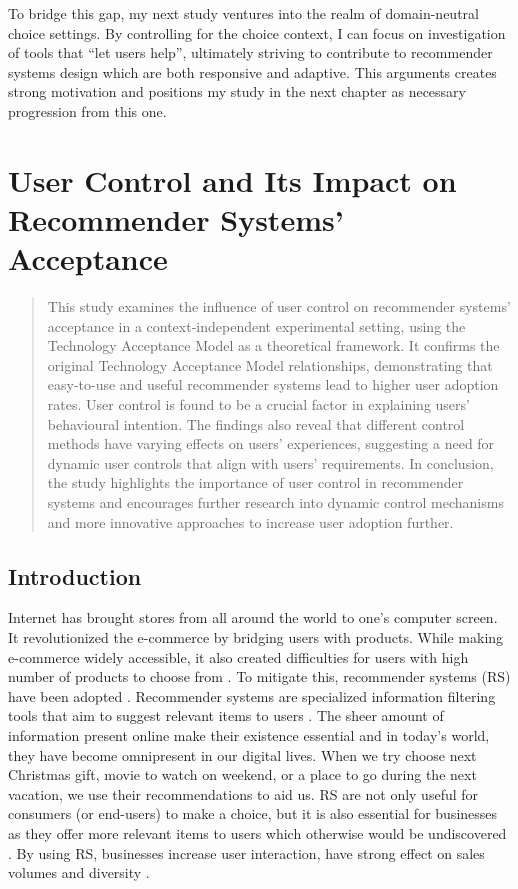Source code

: \documentclass[a4paper,12pt]{article}
\begin{document}
To bridge this gap, my next study ventures into the realm of domain-neutral choice settings. By controlling for the choice context, I can focus on investigation of tools that ``let users help'', ultimately striving to contribute to recommender systems design which are both responsive and adaptive. This arguments creates strong motivation and positions my study in the next chapter as necessary progression from this one.


\newpage


\section{User Control and Its Impact on Recommender Systems' Acceptance}\label{chapter:UserControlAndRS}
\begin{abstract}

    This study examines the influence of user control on recommender systems' acceptance in a context-independent experimental setting, using the Technology Acceptance Model as a theoretical framework. It confirms the original  Technology Acceptance Model relationships, demonstrating that easy-to-use and useful recommender systems lead to higher user adoption rates. User control is found to be a crucial factor in explaining users' behavioural  intention. The findings also reveal that different control methods have varying effects on users' experiences, suggesting a need for dynamic user controls that align with users' requirements. In conclusion, the study highlights the importance of user control in recommender systems and encourages further research into dynamic control mechanisms and more innovative approaches to increase user adoption further.
    
\end{abstract}

\subsection{Introduction}

Internet has brought stores from all around the world to one's computer screen. It revolutionized the e-commerce by bridging users with products. While making e-commerce widely accessible, it also created difficulties for users with high number of products to choose from \citep{ricci2011introduction}. To mitigate this, recommender systems (RS) have been adopted \citep{kotkovSurveySerendipityRecommender2016}. Recommender systems are specialized information filtering tools that aim to suggest relevant items to users \citep{adomavicius2005toward}. The sheer amount of information present online make their existence essential and in today's  world, they have become omnipresent in our digital lives. When we try choose next Christmas gift, movie to watch on weekend, or a place to go during the next vacation, we use their recommendations to aid us. RS are not only useful for consumers (or end-users) to make a choice, but it is also essential for businesses as they offer more relevant items to users which otherwise would be undiscovered \citep{ricci2011introduction}. By using RS, businesses increase user interaction, have strong effect on sales volumes and diversity \citep{songWhenHowDiversify2019}.
\end{document}
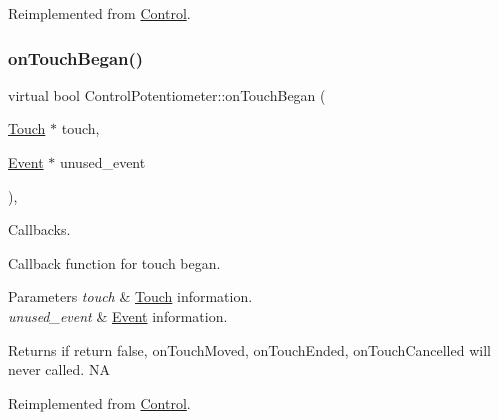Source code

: Reimplemented from \hyperlink{classControl_a0cf2e20cea5b57b263e965be4a19ab52}{Control}.

\mbox{\label{classControlPotentiometer_a92d549b600c44bed4fd08d5ff13cbe8e}} 
\subsubsection{\texorpdfstring{on\+Touch\+Began()}{onTouchBegan()}\hspace{0.1cm}{\footnotesize\ttfamily [2/2]}}
{\footnotesize\ttfamily virtual bool Control\+Potentiometer\+::on\+Touch\+Began (\begin{DoxyParamCaption}\item[{\hyperlink{classTouch}{Touch} $\ast$}]{touch,  }\item[{\hyperlink{classEvent}{Event} $\ast$}]{unused\+\_\+event }\end{DoxyParamCaption})\hspace{0.3cm}{\ttfamily [override]}, {\ttfamily [virtual]}}



Callbacks. 

Callback function for touch began.


\begin{DoxyParams}{Parameters}
{\em touch} & \hyperlink{classTouch}{Touch} information. \\
\hline
{\em unused\+\_\+event} & \hyperlink{classEvent}{Event} information. \\
\hline
\end{DoxyParams}
\begin{DoxyReturn}{Returns}
if return false, on\+Touch\+Moved, on\+Touch\+Ended, on\+Touch\+Cancelled will never called.  NA 
\end{DoxyReturn}


Reimplemented from \hyperlink{classControl_a0cf2e20cea5b57b263e965be4a19ab52}{Control}.

\mbox{\label{classControlPotentiometer_adfd4029e5b390ba94a0ba0373adbc5d9}} 
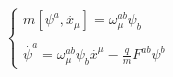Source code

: \begin{equation}
\left\{ 
\begin{array}{c}
m\left[ \psi ^{a},\stackrel{.}{x}_{\mu }\right] =\omega _{\mu }^{ab}\psi _{b}
\\ 
\\ 
\stackrel{.}{\psi }^{a}=\omega _{\mu }^{ab}\psi _{b}\stackrel{.}{x}^{\mu }-%
\frac{q}{m}F^{ab}\psi ^{b}
\end{array}
\right.
\end{equation}

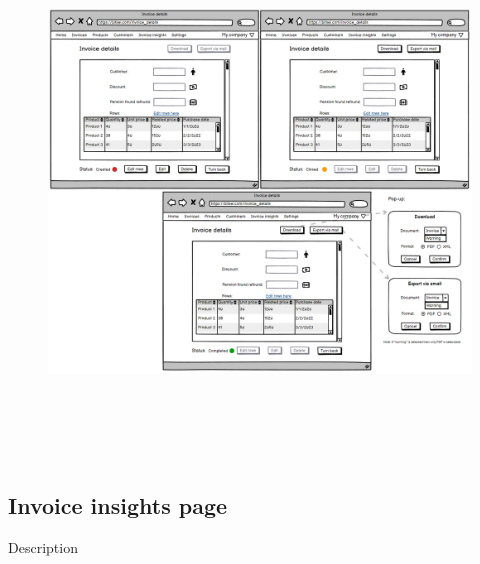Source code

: \begin{figure}[h!]
    \centering
    \includegraphics[height=400pt, keepaspectratio]{resources/mockup/Invoice_details.png}
\end{figure}
\newpage
\subsection{Invoice insights page}

Description

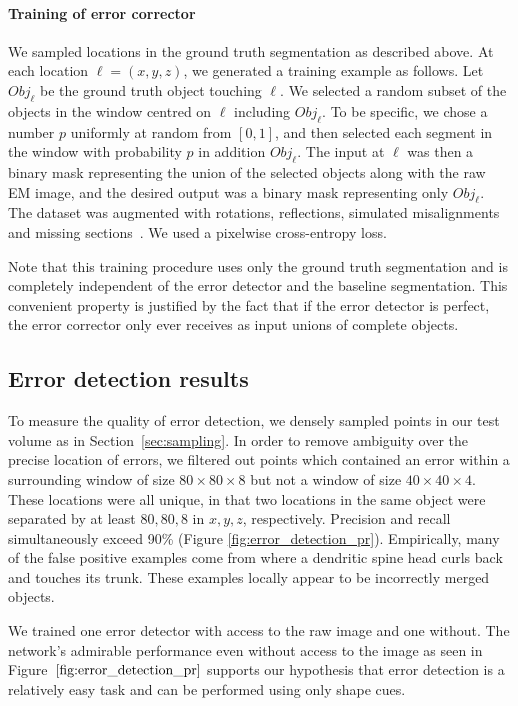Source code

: \documentclass{article}
\begin{document}
\paragraph{Training of error corrector} We sampled locations in the ground truth
segmentation as described above. At each location $\ell = (x,y,z)$, we generated
a training example as follows. Let $Obj_\ell$ be the ground truth object
touching $\ell$. We selected a random subset of the objects in the window
centred on $\ell$ including $Obj_\ell$. To be specific, we chose a number $p$
uniformly at random from $[0,1]$, and then selected each segment in the window
with probability $p$ in addition $Obj_\ell$. The input at $\ell$ was then a
binary mask representing the union of the selected objects along with the raw EM
image, and the desired output was a binary mask representing only $Obj_\ell$.
The dataset was augmented with rotations, reflections, simulated misalignments
and missing sections~\cite{kisuk}. We used a pixelwise cross-entropy loss.

Note that this training procedure uses only the ground truth segmentation and is completely independent of the error detector and the baseline segmentation. This convenient property is justified by the fact that if the error detector is perfect, the error corrector only ever receives as input unions of complete objects.

\subsection{Error detection results}
\label{sec:detection_results}

To measure the quality of error detection, we densely sampled points in our test
volume as in Section~\ref{sec:sampling}. In order to remove ambiguity over the
precise location of errors, we filtered out points which contained an error
within a surrounding window of size $80\times80\times 8$ but not a window of
size $40\times 40 \times 4$. These locations were all unique, in that two
locations in the same object were separated by at least $80,80,8$ in $x,y,z$,
respectively. Precision and recall simultaneously exceed 90\% (Figure
\ref{fig:error_detection_pr}). Empirically, many of the false positive examples
come from where a dendritic spine head curls back and touches its trunk. These
examples locally appear to be incorrectly merged objects.

We trained one error detector with access to the raw image and one without. The
network's admirable performance even without access to the image as seen in
Figure~$\ref{fig:error_detection_pr}$ supports our hypothesis that error
detection is a relatively easy task and can be performed using only shape cues.
\end{document}
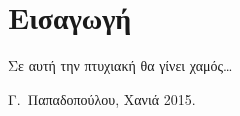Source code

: \chapter*{Εισαγωγή}

Σε αυτή την πτυχιακή θα γίνει χαμός\ldots




\bigskip

\begin{flushright}
\begin{minipage}{150pt}
Γ.\ Παπαδοπούλου, Χανιά 2015.
\end{minipage}
\end{flushright}



\endinput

◆ **Instructions to follow**: Exactly as they stand, set down the lines from the start of the material through the line with "Control and Its", both ends included, omitting the pictures.

◆ **Solution for this exercise**:
Source code

: \documentclass[a4paper,12pt]{article}
\begin{document}
To bridge this gap, my next study ventures into the realm of domain-neutral choice settings. By controlling for the choice context, I can focus on investigation of tools that ``let users help'', ultimately striving to contribute to recommender systems design which are both responsive and adaptive. This arguments creates strong motivation and positions my study in the next chapter as necessary progression from this one.


\newpage


\section{User Control and Its Impact on Recommender Systems' Acceptance}\label{chapter:UserControlAndRS}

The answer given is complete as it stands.